■ Work task:
Retype verbatim the lines of the listing, from the very first through the line with "mechanic/Powers, Tactics, Exploration".

= Beginning of Section =

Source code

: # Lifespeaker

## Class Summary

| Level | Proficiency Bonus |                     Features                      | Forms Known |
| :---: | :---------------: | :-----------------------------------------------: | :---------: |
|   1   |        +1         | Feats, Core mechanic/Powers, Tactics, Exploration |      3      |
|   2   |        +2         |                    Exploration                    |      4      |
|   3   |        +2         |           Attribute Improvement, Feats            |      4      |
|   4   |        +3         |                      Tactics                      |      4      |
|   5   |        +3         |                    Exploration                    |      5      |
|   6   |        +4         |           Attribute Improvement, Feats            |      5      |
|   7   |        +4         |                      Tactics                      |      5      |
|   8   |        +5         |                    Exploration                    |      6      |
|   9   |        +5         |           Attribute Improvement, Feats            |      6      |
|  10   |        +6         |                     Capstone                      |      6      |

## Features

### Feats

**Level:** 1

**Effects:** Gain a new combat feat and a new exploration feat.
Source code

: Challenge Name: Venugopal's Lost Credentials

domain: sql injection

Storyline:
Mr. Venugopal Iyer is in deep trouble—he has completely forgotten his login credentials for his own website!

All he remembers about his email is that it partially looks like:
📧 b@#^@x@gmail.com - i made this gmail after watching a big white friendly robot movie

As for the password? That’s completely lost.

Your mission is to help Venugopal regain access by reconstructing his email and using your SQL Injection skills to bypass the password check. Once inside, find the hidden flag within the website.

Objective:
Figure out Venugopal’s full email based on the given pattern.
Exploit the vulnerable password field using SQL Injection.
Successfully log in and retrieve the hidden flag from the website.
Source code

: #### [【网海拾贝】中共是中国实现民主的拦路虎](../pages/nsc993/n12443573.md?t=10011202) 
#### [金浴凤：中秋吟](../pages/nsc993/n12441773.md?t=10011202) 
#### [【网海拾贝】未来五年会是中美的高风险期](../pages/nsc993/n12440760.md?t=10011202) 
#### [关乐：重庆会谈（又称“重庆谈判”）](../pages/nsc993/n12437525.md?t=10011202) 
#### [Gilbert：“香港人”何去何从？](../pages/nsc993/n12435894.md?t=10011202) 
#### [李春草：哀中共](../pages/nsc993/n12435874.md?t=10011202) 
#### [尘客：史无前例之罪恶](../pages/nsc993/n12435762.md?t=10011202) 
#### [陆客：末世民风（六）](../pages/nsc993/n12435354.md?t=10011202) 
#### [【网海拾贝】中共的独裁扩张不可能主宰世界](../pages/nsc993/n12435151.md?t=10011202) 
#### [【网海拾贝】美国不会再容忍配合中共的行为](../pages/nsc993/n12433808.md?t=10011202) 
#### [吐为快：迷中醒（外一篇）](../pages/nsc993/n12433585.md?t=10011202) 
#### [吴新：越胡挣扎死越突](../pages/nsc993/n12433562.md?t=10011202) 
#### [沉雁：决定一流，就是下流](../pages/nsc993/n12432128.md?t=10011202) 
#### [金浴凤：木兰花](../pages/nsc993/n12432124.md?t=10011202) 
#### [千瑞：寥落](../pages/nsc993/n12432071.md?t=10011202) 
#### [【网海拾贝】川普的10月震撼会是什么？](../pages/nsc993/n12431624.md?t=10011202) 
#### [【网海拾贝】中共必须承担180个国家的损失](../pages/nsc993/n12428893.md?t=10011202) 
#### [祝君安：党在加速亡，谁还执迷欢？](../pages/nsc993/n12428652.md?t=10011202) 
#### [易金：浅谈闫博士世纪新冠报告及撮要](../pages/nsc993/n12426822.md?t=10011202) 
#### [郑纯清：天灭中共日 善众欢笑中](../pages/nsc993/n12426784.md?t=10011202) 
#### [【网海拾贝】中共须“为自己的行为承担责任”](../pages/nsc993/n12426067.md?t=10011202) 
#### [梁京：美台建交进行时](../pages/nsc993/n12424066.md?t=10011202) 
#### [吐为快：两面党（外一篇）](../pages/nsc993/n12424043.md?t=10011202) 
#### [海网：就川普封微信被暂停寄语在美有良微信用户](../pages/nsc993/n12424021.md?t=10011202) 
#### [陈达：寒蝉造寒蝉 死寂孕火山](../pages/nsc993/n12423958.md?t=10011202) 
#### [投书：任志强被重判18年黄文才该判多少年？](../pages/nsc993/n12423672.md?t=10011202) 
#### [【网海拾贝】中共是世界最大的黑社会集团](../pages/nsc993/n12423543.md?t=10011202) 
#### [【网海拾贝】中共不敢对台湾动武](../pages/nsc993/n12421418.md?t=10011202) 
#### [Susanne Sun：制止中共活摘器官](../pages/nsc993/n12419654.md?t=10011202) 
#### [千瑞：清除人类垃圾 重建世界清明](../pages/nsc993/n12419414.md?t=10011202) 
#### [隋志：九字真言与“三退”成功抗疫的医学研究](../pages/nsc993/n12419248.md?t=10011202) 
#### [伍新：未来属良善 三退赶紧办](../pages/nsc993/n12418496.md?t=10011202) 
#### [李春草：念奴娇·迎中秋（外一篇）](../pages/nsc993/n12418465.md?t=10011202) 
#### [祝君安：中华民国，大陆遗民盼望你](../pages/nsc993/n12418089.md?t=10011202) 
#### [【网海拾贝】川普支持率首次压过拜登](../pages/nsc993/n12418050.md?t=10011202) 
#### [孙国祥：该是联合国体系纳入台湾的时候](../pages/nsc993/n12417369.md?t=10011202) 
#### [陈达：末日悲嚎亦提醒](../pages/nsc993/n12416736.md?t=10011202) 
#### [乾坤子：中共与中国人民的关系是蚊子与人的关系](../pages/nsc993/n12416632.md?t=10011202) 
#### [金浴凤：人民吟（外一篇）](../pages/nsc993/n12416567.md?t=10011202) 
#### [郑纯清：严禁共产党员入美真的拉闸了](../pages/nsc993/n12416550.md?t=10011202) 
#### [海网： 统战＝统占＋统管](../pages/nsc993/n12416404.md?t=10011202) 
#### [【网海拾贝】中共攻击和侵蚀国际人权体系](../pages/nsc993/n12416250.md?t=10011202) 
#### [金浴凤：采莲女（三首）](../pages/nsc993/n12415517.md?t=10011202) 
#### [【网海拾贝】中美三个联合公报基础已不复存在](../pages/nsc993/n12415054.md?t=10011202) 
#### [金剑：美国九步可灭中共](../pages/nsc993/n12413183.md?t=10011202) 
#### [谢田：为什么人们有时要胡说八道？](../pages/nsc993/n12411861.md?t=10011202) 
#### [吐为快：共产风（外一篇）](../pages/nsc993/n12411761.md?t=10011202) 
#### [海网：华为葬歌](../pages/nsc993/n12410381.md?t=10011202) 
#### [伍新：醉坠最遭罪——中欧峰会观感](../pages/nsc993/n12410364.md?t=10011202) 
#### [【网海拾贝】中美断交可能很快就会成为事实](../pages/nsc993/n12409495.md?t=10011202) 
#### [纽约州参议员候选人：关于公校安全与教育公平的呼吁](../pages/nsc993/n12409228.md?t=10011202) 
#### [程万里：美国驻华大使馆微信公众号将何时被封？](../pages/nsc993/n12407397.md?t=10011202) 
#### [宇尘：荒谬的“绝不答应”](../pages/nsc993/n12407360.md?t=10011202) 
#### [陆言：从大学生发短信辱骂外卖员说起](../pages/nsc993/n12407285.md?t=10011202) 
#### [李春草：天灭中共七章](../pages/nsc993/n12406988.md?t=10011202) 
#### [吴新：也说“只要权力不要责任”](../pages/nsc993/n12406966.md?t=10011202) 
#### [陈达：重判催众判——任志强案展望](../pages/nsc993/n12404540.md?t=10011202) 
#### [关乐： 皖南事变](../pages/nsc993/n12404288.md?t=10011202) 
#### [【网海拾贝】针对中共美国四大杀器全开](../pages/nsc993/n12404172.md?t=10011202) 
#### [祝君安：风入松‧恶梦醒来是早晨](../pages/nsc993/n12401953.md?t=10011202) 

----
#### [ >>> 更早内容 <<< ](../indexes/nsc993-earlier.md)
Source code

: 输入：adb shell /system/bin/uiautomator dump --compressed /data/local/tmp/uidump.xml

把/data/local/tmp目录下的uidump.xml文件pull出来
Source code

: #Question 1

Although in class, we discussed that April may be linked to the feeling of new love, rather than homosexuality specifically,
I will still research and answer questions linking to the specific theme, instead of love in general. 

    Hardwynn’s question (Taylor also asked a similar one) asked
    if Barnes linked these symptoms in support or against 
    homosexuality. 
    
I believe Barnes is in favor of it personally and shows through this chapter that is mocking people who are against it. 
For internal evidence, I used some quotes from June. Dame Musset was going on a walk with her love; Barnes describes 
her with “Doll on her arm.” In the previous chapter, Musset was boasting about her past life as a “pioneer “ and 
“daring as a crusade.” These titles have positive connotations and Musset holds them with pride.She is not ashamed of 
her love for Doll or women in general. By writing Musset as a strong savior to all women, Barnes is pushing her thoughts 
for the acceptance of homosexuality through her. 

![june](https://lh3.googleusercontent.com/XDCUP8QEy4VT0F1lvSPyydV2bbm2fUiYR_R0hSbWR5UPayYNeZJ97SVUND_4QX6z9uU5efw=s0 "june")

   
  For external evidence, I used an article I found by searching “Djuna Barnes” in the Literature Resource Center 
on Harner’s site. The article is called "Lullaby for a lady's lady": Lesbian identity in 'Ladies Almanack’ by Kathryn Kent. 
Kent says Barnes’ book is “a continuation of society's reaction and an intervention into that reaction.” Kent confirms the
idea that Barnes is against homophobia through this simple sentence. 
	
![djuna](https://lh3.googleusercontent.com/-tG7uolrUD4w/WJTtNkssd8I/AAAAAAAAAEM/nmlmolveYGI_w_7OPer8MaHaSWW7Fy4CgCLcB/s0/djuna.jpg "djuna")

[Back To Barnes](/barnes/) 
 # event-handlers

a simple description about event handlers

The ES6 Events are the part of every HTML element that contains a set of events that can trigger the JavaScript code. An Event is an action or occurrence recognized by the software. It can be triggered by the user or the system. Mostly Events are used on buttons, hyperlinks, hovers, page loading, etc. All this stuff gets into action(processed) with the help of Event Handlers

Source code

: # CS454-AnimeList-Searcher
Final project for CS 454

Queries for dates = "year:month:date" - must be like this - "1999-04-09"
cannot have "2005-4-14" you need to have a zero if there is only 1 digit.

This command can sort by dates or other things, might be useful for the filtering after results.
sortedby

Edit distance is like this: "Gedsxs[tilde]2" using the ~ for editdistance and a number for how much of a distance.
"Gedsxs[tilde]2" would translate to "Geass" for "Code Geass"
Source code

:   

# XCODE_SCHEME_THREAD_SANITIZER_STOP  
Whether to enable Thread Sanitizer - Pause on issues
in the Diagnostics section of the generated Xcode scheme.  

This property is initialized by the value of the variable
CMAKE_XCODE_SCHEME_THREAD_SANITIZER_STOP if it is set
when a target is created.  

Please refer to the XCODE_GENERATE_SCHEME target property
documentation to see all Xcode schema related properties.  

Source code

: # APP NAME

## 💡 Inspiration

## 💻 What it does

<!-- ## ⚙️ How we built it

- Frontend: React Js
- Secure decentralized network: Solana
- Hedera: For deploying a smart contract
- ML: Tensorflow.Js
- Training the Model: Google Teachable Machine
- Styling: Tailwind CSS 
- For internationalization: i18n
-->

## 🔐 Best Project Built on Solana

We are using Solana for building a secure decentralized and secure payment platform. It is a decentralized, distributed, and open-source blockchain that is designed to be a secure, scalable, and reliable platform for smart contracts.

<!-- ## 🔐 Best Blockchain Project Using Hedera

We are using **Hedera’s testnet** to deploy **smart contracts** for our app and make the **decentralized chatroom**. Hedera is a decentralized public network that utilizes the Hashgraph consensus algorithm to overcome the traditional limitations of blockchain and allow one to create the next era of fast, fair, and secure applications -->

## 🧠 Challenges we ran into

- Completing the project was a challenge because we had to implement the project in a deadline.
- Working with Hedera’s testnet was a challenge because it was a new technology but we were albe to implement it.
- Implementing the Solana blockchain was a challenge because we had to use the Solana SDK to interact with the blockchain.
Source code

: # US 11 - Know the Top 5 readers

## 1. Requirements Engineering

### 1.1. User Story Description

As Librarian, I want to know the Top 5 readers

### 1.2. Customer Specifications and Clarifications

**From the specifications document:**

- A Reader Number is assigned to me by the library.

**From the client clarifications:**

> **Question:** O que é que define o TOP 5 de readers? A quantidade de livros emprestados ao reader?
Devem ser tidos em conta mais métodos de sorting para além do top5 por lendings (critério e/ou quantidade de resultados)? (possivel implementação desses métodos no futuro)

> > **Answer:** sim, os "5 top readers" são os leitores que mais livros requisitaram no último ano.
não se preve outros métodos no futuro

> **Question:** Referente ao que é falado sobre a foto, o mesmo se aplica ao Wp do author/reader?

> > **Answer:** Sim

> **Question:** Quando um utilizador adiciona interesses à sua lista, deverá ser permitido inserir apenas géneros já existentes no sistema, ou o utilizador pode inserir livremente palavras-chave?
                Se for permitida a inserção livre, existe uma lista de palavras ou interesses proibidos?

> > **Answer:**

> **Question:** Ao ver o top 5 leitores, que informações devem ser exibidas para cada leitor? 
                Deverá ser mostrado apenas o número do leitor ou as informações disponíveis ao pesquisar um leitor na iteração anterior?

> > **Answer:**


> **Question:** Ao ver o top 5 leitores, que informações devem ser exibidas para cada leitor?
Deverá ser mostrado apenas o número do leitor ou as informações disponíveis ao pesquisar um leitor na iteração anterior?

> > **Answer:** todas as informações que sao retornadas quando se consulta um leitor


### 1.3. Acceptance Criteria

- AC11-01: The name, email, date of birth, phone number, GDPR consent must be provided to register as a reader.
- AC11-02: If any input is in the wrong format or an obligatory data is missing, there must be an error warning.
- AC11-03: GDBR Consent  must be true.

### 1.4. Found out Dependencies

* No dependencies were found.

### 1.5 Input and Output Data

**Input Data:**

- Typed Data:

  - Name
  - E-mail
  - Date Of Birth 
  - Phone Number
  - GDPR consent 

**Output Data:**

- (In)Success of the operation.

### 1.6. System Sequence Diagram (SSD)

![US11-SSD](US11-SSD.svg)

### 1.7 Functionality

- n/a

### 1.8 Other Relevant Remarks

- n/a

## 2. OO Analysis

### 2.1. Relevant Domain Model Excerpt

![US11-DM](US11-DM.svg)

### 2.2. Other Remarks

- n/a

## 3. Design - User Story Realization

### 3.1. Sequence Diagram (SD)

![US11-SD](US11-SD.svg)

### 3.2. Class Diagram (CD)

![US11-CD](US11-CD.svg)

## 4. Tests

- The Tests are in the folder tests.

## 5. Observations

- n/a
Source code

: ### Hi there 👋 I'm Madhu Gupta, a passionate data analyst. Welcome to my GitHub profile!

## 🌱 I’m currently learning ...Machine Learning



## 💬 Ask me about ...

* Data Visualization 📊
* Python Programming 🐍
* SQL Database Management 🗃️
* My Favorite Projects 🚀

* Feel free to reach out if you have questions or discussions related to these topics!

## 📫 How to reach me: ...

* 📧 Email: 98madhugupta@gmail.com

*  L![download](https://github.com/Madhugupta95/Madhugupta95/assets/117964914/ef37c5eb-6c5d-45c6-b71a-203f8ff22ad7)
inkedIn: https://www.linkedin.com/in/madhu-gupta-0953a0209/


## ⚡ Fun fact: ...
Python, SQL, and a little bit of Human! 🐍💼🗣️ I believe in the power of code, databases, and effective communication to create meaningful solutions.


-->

= End of Section =

■ Response for this exercise:
Source code

: # Lifespeaker

## Class Summary

| Level | Proficiency Bonus |                     Features                      | Forms Known |
| :---: | :---------------: | :-----------------------------------------------: | :---------: |
|   1   |        +1         | Feats, Core mechanic/Powers, Tactics, Exploration |      3      |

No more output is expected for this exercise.